- **What to work on**
What you return must be the data below, word for word, without any images.

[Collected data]

/---

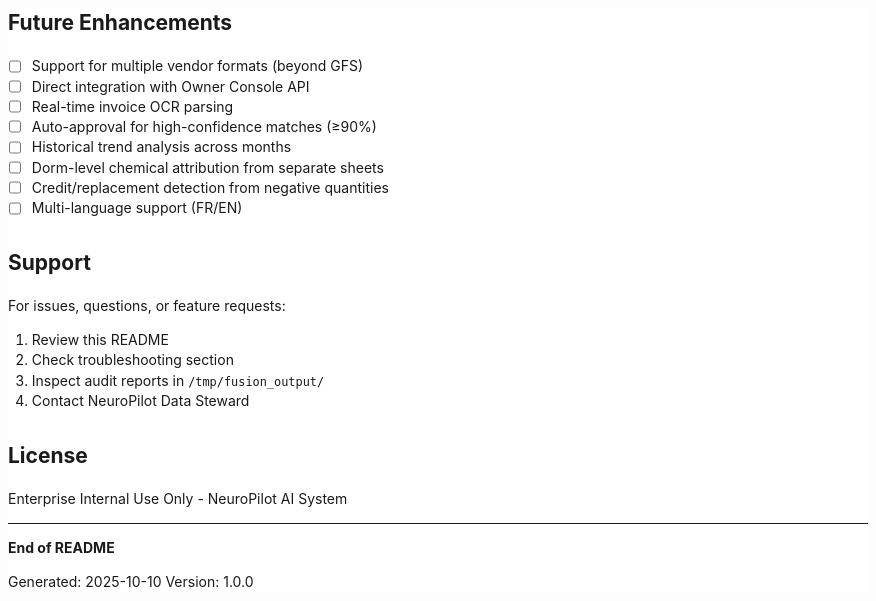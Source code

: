 ## Future Enhancements

- [ ] Support for multiple vendor formats (beyond GFS)
- [ ] Direct integration with Owner Console API
- [ ] Real-time invoice OCR parsing
- [ ] Auto-approval for high-confidence matches (≥90%)
- [ ] Historical trend analysis across months
- [ ] Dorm-level chemical attribution from separate sheets
- [ ] Credit/replacement detection from negative quantities
- [ ] Multi-language support (FR/EN)

## Support

For issues, questions, or feature requests:
1. Review this README
2. Check troubleshooting section
3. Inspect audit reports in `/tmp/fusion_output/`
4. Contact NeuroPilot Data Steward

## License

Enterprise Internal Use Only - NeuroPilot AI System

---

**End of README**

Generated: 2025-10-10
Version: 1.0.0
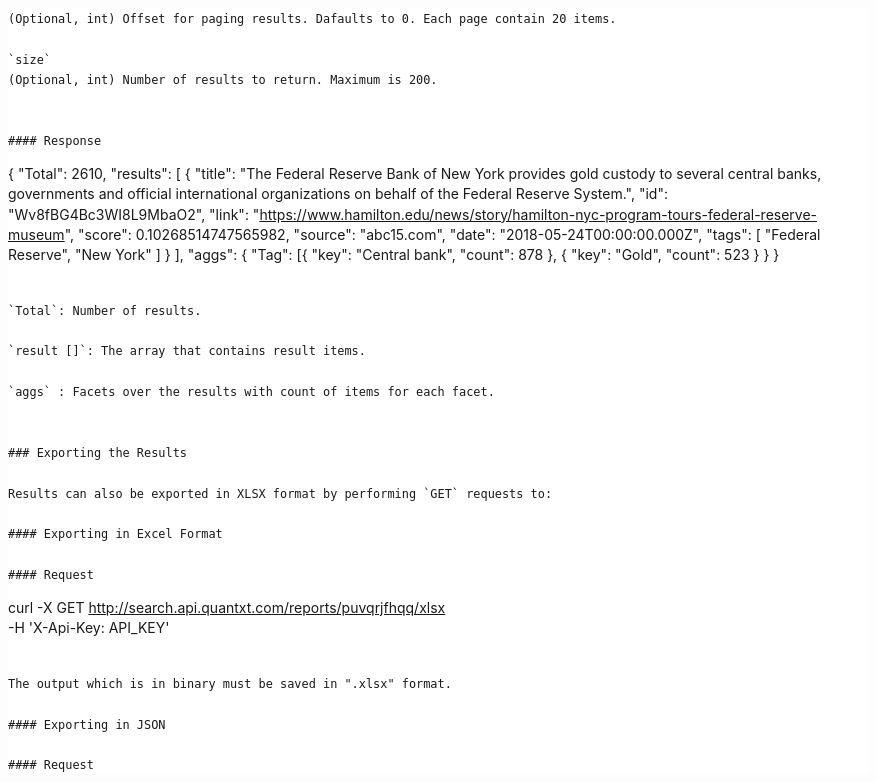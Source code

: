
 ```
(Optional, int) Offset for paging results. Dafaults to 0. Each page contain 20 items.

`size`
(Optional, int) Number of results to return. Maximum is 200.


#### Response

```
{
    "Total": 2610,
    "results": [
        {
            "title": "The Federal Reserve Bank of New York provides gold custody to several central banks, governments and official international organizations on behalf of the Federal Reserve System.",
            "id": "Wv8fBG4Bc3WI8L9MbaO2",
            "link": "https://www.hamilton.edu/news/story/hamilton-nyc-program-tours-federal-reserve-museum",
            "score": 0.10268514747565982,
            "source": "abc15.com",
            "date": "2018-05-24T00:00:00.000Z",
            "tags": [
                "Federal Reserve",
                "New York"
            ]
        }
    ],
    "aggs": {
      "Tag": [{
          "key": "Central bank",
          "count": 878
        }, {
          "key": "Gold",
          "count": 523
        }
      }
}
```

`Total`: Number of results.

`result []`: The array that contains result items.

`aggs` : Facets over the results with count of items for each facet.


### Exporting the Results

Results can also be exported in XLSX format by performing `GET` requests to:

#### Exporting in Excel Format

#### Request

```
curl -X GET
    http://search.api.quantxt.com/reports/puvqrjfhqq/xlsx \
    -H 'X-Api-Key: API_KEY'
```

The output which is in binary must be saved in ".xlsx" format.

#### Exporting in JSON

#### Request
```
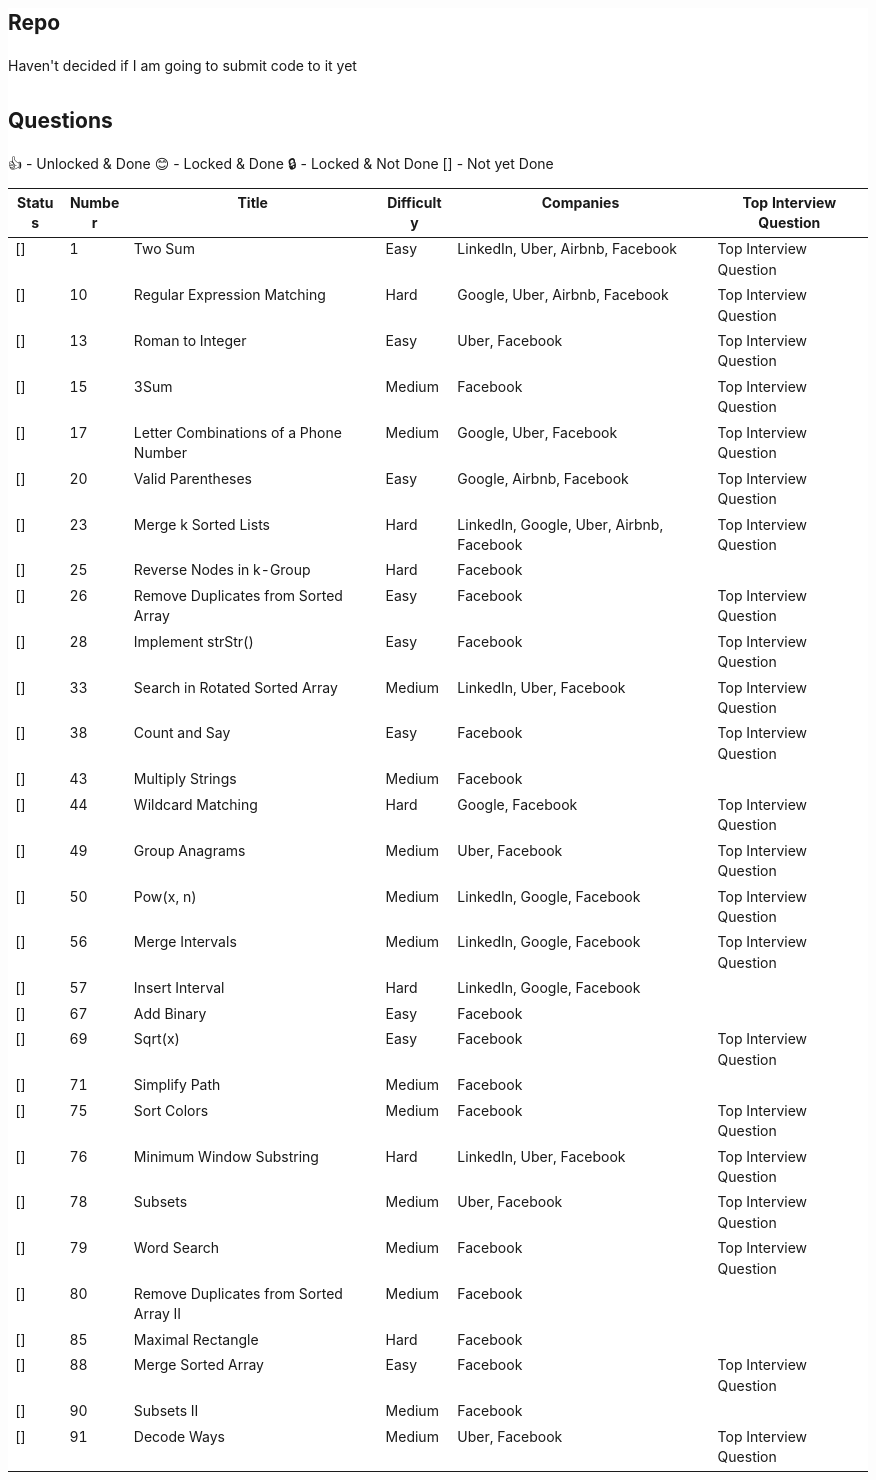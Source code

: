 ## Repo
Haven't decided if I am going to submit code to it yet

## Questions

👍 - Unlocked & Done
😊 - Locked & Done
🔒  - Locked & Not Done
[] - Not yet Done

|Status | Number | Title | Difficulty | Companies | Top Interview Question |
| --- | --- | --- | --- | --- | --- |
| [] |1|Two Sum|Easy|LinkedIn, Uber, Airbnb, Facebook| Top Interview Question |
| [] |10|Regular Expression Matching|Hard|Google, Uber, Airbnb, Facebook| Top Interview Question |
| [] |13|Roman to Integer|Easy|Uber, Facebook| Top Interview Question |
| [] |15|3Sum|Medium|Facebook| Top Interview Question |
| [] |17|Letter Combinations of a Phone Number|Medium|Google, Uber, Facebook| Top Interview Question |
| [] |20|Valid Parentheses|Easy|Google, Airbnb, Facebook| Top Interview Question |
| [] |23|Merge k Sorted Lists|Hard|LinkedIn, Google, Uber, Airbnb, Facebook| Top Interview Question |
| [] |25|Reverse Nodes in k-Group|Hard|Facebook|
| [] |26|Remove Duplicates from Sorted Array|Easy|Facebook| Top Interview Question |
| [] |28|Implement strStr()|Easy|Facebook| Top Interview Question |
| [] |33|Search in Rotated Sorted Array|Medium|LinkedIn, Uber, Facebook| Top Interview Question |
| [] |38|Count and Say|Easy|Facebook| Top Interview Question |
| [] |43|Multiply Strings|Medium|Facebook|
| [] |44|Wildcard Matching|Hard|Google, Facebook| Top Interview Question |
| [] |49|Group Anagrams|Medium|Uber, Facebook| Top Interview Question |
| [] |50|Pow(x, n)|Medium|LinkedIn, Google, Facebook| Top Interview Question |
| [] |56|Merge Intervals|Medium|LinkedIn, Google, Facebook| Top Interview Question |
| [] |57|Insert Interval|Hard|LinkedIn, Google, Facebook|
| [] |67|Add Binary|Easy|Facebook|
| [] |69|Sqrt(x)|Easy|Facebook| Top Interview Question |
| [] |71|Simplify Path|Medium|Facebook|
| [] |75|Sort Colors|Medium|Facebook| Top Interview Question |
| [] |76|Minimum Window Substring|Hard|LinkedIn, Uber, Facebook| Top Interview Question |
| [] |78|Subsets|Medium|Uber, Facebook| Top Interview Question |
| [] |79|Word Search|Medium|Facebook| Top Interview Question |
| [] |80|Remove Duplicates from Sorted Array II|Medium|Facebook|
| [] |85|Maximal Rectangle|Hard|Facebook|
| [] |88|Merge Sorted Array|Easy|Facebook| Top Interview Question |
| [] |90|Subsets II|Medium|Facebook|
| [] |91|Decode Ways|Medium|Uber, Facebook| Top Interview Question |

\---

- **Response box**
Source code

: ## Future Enhancements

- [ ] Support for multiple vendor formats (beyond GFS)
- [ ] Direct integration with Owner Console API
- [ ] Real-time invoice OCR parsing
- [ ] Auto-approval for high-confidence matches (≥90%)
- [ ] Historical trend analysis across months
- [ ] Dorm-level chemical attribution from separate sheets
- [ ] Credit/replacement detection from negative quantities
- [ ] Multi-language support (FR/EN)

## Support

For issues, questions, or feature requests:
1. Review this README
2. Check troubleshooting section
3. Inspect audit reports in `/tmp/fusion_output/`
4. Contact NeuroPilot Data Steward

## License

Enterprise Internal Use Only - NeuroPilot AI System

---

**End of README**

Generated: 2025-10-10
Version: 1.0.0
Source code

:
 ```
(Optional, int) Offset for paging results. Dafaults to 0. Each page contain 20 items.

`size`
(Optional, int) Number of results to return. Maximum is 200.


#### Response

```
{
    "Total": 2610,
    "results": [
        {
            "title": "The Federal Reserve Bank of New York provides gold custody to several central banks, governments and official international organizations on behalf of the Federal Reserve System.",
            "id": "Wv8fBG4Bc3WI8L9MbaO2",
            "link": "https://www.hamilton.edu/news/story/hamilton-nyc-program-tours-federal-reserve-museum",
            "score": 0.10268514747565982,
            "source": "abc15.com",
            "date": "2018-05-24T00:00:00.000Z",
            "tags": [
                "Federal Reserve",
                "New York"
            ]
        }
    ],
    "aggs": {
      "Tag": [{
          "key": "Central bank",
          "count": 878
        }, {
          "key": "Gold",
          "count": 523
        }
      }
}
```

`Total`: Number of results.

`result []`: The array that contains result items.

`aggs` : Facets over the results with count of items for each facet.


### Exporting the Results

Results can also be exported in XLSX format by performing `GET` requests to:

#### Exporting in Excel Format

#### Request

```
curl -X GET
    http://search.api.quantxt.com/reports/puvqrjfhqq/xlsx \
    -H 'X-Api-Key: API_KEY'
```

The output which is in binary must be saved in ".xlsx" format.

#### Exporting in JSON

#### Request
```
Source code

: ## Repo
Haven't decided if I am going to submit code to it yet

## Questions

👍 - Unlocked & Done
😊 - Locked & Done
🔒  - Locked & Not Done
[] - Not yet Done

|Status | Number | Title | Difficulty | Companies | Top Interview Question |
| --- | --- | --- | --- | --- | --- |
| [] |1|Two Sum|Easy|LinkedIn, Uber, Airbnb, Facebook| Top Interview Question |
| [] |10|Regular Expression Matching|Hard|Google, Uber, Airbnb, Facebook| Top Interview Question |
| [] |13|Roman to Integer|Easy|Uber, Facebook| Top Interview Question |
| [] |15|3Sum|Medium|Facebook| Top Interview Question |
| [] |17|Letter Combinations of a Phone Number|Medium|Google, Uber, Facebook| Top Interview Question |
| [] |20|Valid Parentheses|Easy|Google, Airbnb, Facebook| Top Interview Question |
| [] |23|Merge k Sorted Lists|Hard|LinkedIn, Google, Uber, Airbnb, Facebook| Top Interview Question |
| [] |25|Reverse Nodes in k-Group|Hard|Facebook|
| [] |26|Remove Duplicates from Sorted Array|Easy|Facebook| Top Interview Question |
| [] |28|Implement strStr()|Easy|Facebook| Top Interview Question |
| [] |33|Search in Rotated Sorted Array|Medium|LinkedIn, Uber, Facebook| Top Interview Question |
| [] |38|Count and Say|Easy|Facebook| Top Interview Question |
| [] |43|Multiply Strings|Medium|Facebook|
| [] |44|Wildcard Matching|Hard|Google, Facebook| Top Interview Question |
| [] |49|Group Anagrams|Medium|Uber, Facebook| Top Interview Question |
| [] |50|Pow(x, n)|Medium|LinkedIn, Google, Facebook| Top Interview Question |
| [] |56|Merge Intervals|Medium|LinkedIn, Google, Facebook| Top Interview Question |
| [] |57|Insert Interval|Hard|LinkedIn, Google, Facebook|
| [] |67|Add Binary|Easy|Facebook|
| [] |69|Sqrt(x)|Easy|Facebook| Top Interview Question |
| [] |71|Simplify Path|Medium|Facebook|
| [] |75|Sort Colors|Medium|Facebook| Top Interview Question |
| [] |76|Minimum Window Substring|Hard|LinkedIn, Uber, Facebook| Top Interview Question |
| [] |78|Subsets|Medium|Uber, Facebook| Top Interview Question |
| [] |79|Word Search|Medium|Facebook| Top Interview Question |
| [] |80|Remove Duplicates from Sorted Array II|Medium|Facebook|
| [] |85|Maximal Rectangle|Hard|Facebook|
| [] |88|Merge Sorted Array|Easy|Facebook| Top Interview Question |
| [] |90|Subsets II|Medium|Facebook|
| [] |91|Decode Ways|Medium|Uber, Facebook| Top Interview Question |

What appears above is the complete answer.